(DATASET EXCERPTS)

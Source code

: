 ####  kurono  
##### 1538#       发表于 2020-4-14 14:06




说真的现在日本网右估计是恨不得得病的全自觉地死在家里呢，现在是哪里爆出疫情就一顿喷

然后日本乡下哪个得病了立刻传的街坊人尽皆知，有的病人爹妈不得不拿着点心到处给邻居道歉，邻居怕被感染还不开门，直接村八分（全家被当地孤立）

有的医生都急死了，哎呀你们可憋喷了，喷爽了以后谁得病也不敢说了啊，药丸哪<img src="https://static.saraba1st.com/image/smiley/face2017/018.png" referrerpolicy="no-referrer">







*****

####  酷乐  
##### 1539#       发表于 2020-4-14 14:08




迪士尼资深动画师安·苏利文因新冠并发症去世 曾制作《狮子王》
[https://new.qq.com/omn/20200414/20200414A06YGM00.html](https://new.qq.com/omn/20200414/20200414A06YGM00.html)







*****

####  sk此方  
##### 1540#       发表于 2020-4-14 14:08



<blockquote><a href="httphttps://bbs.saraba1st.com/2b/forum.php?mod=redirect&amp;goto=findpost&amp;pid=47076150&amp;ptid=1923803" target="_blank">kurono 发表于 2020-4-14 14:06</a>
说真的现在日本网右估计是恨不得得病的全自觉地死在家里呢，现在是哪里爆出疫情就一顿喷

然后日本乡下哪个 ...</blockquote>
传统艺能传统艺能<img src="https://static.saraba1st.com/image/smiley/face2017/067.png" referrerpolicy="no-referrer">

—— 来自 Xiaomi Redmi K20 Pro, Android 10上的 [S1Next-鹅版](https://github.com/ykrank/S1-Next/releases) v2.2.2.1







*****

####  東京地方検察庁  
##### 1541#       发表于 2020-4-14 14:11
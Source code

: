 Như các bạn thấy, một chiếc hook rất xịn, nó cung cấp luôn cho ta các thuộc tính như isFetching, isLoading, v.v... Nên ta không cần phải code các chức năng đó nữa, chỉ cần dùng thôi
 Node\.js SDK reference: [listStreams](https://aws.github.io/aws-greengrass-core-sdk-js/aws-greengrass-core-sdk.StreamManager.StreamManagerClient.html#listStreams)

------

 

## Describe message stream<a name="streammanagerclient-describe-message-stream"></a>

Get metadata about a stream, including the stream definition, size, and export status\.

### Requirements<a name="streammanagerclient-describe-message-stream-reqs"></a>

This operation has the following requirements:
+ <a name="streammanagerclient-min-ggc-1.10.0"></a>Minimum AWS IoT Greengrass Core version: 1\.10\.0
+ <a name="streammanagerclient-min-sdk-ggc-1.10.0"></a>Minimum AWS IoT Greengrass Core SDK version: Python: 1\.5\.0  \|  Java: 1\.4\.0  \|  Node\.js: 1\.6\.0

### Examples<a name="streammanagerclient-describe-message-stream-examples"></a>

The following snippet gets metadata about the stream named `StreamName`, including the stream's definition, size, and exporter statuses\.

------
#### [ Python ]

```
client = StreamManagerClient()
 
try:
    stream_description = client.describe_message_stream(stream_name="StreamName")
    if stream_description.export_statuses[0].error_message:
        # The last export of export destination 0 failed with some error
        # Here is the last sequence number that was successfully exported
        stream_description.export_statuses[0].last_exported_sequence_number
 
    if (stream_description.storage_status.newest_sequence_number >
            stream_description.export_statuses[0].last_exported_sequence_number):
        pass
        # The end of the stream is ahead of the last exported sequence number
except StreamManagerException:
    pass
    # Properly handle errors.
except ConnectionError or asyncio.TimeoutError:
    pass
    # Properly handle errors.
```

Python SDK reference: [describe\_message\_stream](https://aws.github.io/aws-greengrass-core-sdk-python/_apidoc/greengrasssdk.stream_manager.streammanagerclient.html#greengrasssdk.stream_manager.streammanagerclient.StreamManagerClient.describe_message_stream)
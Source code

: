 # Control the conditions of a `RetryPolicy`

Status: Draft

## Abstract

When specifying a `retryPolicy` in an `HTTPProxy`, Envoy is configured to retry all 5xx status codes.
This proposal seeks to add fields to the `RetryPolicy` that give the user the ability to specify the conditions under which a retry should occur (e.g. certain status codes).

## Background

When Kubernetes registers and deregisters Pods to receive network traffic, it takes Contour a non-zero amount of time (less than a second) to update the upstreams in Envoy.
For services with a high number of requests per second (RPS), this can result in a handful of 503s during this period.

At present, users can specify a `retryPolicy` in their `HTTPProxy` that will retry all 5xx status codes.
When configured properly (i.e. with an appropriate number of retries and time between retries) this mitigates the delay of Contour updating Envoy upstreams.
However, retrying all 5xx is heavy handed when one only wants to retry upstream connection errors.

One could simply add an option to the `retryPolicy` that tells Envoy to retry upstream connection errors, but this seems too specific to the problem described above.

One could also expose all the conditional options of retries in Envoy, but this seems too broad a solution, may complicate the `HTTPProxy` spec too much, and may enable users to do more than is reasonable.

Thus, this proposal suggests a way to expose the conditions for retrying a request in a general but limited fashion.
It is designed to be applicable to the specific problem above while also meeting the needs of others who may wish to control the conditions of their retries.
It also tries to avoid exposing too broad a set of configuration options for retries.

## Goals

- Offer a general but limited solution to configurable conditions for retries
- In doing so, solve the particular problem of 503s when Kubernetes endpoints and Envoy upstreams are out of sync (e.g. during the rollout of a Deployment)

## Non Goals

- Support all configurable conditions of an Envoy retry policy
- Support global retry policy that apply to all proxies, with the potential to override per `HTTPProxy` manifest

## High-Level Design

(End DATASET EXCERPTS)

* _WHAT NEEDS TO BE DONE_: Search the material above for the string "than", and copy every line in which it turns up.

* _RESULT OF THE TASK_:
When Kubernetes registers and deregisters Pods to receive network traffic, it takes Contour a non-zero amount of time (less than a second) to update the upstreams in Envoy.
One could also expose all the conditional options of retries in Envoy, but this seems too broad a solution, may complicate the `HTTPProxy` spec too much, and may enable users to do more than is reasonable.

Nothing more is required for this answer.